There’s a hidden benefit to setting up DKIM: your emails will be much less likely to go to spam. Modern email providers assign a huge trust bonus to DKIM. If it’s up, it means that they can easily verify that email from that domain is legitimate, which means they don’t have to worry as much about the possibility of tomfoolery posing as your domain.


Note: this only goes so far. If you actually spam people, they will report it, your messages will start landing in junk folders, and DKIM won’t save you.


The Solution


Overview

DKIM, SPF, and DMARC work together; you set up SPF and then layer DMARC and DKIM on top for extra kick. They work by providing a mathematical attestation in a public place (your DNS record), then cryptographically signing each email against that attestation. If the signature and the attestation match, then the email is legitimate.


Configuring DKIM, SPF, and DMARC starts with your email provider: they supply ninety percent of the plumbing and tech. If they don’t offer support, consider finding a new email provider—their decision probably indicates a broader disregard for your security.


The same applies to MSPs. If your MSP manages your emails system and hasn't yet set up DKIM for you, that may indicate that they don't prioritize or understand security.
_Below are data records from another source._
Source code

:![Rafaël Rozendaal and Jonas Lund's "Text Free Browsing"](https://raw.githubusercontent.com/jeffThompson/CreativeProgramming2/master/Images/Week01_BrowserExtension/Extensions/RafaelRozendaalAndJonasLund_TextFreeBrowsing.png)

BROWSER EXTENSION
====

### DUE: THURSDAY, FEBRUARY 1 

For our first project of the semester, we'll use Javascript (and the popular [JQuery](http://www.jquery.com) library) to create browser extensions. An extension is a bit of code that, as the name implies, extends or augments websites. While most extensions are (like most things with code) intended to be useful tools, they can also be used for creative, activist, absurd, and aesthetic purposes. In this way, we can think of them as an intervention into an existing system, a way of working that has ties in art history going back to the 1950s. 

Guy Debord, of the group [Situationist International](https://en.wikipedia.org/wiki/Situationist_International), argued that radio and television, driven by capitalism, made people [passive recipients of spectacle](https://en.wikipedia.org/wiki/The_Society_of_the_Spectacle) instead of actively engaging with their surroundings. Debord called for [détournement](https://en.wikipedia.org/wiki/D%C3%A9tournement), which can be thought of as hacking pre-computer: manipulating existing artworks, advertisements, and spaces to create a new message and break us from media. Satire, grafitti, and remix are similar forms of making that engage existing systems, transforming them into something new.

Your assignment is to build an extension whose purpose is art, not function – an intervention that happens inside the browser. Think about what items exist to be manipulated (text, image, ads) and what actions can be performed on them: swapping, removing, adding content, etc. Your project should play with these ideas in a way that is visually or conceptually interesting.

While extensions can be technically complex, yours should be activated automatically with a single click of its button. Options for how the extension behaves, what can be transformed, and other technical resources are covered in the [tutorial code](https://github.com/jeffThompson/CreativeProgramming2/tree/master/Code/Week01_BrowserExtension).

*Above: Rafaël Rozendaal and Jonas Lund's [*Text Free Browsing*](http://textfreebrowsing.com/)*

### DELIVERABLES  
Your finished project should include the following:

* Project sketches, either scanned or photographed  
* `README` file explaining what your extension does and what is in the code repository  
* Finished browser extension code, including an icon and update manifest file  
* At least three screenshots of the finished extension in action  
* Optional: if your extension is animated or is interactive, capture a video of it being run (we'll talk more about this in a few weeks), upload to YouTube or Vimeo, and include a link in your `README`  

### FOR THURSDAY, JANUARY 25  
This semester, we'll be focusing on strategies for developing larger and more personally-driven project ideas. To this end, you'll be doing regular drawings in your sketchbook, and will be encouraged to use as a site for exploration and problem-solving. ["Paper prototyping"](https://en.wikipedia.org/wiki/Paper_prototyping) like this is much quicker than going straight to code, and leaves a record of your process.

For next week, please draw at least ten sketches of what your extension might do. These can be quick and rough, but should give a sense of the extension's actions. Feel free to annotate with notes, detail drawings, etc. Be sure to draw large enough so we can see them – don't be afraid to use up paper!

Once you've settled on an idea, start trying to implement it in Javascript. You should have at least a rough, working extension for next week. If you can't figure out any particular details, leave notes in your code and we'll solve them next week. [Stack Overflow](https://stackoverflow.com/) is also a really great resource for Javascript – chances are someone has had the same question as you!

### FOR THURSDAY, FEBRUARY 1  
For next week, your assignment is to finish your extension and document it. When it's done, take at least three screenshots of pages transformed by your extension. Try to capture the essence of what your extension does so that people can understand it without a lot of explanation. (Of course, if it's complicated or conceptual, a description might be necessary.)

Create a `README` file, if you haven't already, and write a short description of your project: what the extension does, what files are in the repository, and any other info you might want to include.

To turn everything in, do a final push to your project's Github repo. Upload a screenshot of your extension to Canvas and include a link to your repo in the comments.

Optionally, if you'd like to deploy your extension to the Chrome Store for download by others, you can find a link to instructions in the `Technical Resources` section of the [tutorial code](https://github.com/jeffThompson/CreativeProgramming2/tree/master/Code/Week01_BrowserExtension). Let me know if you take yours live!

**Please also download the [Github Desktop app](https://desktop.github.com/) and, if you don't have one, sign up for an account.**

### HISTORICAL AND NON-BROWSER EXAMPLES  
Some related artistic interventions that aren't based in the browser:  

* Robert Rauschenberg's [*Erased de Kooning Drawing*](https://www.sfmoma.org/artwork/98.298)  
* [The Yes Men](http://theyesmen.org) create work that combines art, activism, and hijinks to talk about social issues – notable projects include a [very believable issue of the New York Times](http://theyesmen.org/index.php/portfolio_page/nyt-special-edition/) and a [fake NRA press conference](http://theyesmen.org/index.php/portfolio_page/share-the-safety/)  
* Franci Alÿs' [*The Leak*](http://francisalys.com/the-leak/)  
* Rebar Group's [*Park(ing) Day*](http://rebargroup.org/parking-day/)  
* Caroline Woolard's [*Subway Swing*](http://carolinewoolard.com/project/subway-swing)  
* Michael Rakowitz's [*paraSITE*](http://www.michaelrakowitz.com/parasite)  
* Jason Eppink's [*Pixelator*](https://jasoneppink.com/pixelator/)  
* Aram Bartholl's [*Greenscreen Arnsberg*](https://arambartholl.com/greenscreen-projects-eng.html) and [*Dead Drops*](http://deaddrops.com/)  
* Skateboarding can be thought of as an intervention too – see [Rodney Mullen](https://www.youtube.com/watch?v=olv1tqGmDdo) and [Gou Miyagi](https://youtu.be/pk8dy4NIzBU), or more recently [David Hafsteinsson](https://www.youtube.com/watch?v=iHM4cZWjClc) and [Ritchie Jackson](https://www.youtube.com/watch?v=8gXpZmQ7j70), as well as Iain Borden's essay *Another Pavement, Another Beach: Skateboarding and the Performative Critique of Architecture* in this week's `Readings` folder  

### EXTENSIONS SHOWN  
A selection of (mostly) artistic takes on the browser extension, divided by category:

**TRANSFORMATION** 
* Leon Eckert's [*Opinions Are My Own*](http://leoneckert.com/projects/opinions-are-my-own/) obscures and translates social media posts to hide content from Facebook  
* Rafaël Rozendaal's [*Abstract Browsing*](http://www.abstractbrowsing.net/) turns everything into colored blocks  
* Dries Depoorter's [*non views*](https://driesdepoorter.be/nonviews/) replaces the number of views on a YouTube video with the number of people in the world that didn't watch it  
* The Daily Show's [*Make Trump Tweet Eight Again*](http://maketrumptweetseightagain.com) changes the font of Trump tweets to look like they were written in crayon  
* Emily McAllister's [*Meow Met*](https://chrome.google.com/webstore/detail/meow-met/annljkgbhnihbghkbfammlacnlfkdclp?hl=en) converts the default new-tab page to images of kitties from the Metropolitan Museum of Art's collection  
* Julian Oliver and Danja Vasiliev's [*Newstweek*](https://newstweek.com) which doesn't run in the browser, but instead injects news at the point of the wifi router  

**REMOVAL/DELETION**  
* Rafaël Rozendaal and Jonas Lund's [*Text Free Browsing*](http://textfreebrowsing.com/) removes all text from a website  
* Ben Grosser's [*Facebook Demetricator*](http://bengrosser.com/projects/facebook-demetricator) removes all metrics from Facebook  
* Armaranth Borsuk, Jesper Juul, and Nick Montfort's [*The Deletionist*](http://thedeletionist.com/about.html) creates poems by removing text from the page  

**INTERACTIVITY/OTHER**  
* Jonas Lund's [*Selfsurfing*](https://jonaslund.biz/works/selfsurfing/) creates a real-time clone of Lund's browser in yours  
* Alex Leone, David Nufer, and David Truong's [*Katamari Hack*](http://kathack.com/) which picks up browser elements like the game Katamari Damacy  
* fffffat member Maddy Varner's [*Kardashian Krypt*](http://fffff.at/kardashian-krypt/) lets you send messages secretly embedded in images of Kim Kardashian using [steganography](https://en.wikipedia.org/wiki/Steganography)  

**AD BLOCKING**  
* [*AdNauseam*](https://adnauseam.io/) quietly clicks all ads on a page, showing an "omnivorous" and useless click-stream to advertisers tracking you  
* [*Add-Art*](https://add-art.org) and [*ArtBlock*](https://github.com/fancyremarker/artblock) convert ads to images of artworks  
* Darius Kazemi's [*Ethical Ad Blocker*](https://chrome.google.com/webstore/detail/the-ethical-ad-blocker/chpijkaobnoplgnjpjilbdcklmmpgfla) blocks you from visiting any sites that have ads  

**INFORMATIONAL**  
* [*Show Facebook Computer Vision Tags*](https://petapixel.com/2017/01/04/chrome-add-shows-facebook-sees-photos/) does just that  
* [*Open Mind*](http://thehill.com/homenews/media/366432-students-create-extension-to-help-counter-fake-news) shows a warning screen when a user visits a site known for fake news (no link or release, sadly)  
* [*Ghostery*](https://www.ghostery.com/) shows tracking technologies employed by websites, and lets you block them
Instructions are available for the most popular email systems. I’ve included a few here:


· DKIM


A note on DMARC: Use p=reject and leave off the “rua=mailto:[email protected]” part. Some MSPs may also request tweaks to these settings to support their ability to protect you.


Check Your Work


You can easily check whether SPF, DMARC, and DKIM are set up correctly. There are many sites that can help; I’ve included instructions for the easiest ones. You only need to check DKIM and DMARC because DKIM will also check SPF.


Checking DKIM



From your company email, write a boring email to the address on this page. A couple minutes later, hit “view results.” If you have waited long enough and the service has gotten your email, you’ll see results like the following screenshots. Almost everything it shows is only useful for people doing deep technical voodoo. All you care about are the results, which I’ve highlighted in yellow boxes. You want all results to be “pass” and a negative SpamAssassin score. If you get anything else, go back to the instructions or give your MSP some grief.


Note: This website scores indicators of spam differently from other major mail providers, so don’t put too much stock in the numbers. Negative is all you really want.


Checking DMARC

There are many online tools that all work about the same; this one works well. You tell it your domain (the part after @ in your email address), and it checks things for you. Here are the two most important settings:



If these are green and people can get still get your emails, it’s working.


Next Steps


DKIM, DMARC, and SPF are easy to set up and can meaningfully prevent impersonation at your company, which reduces your fraud risk. If you’re feeling technical, you can do it yourself; otherwise go light up your MSP.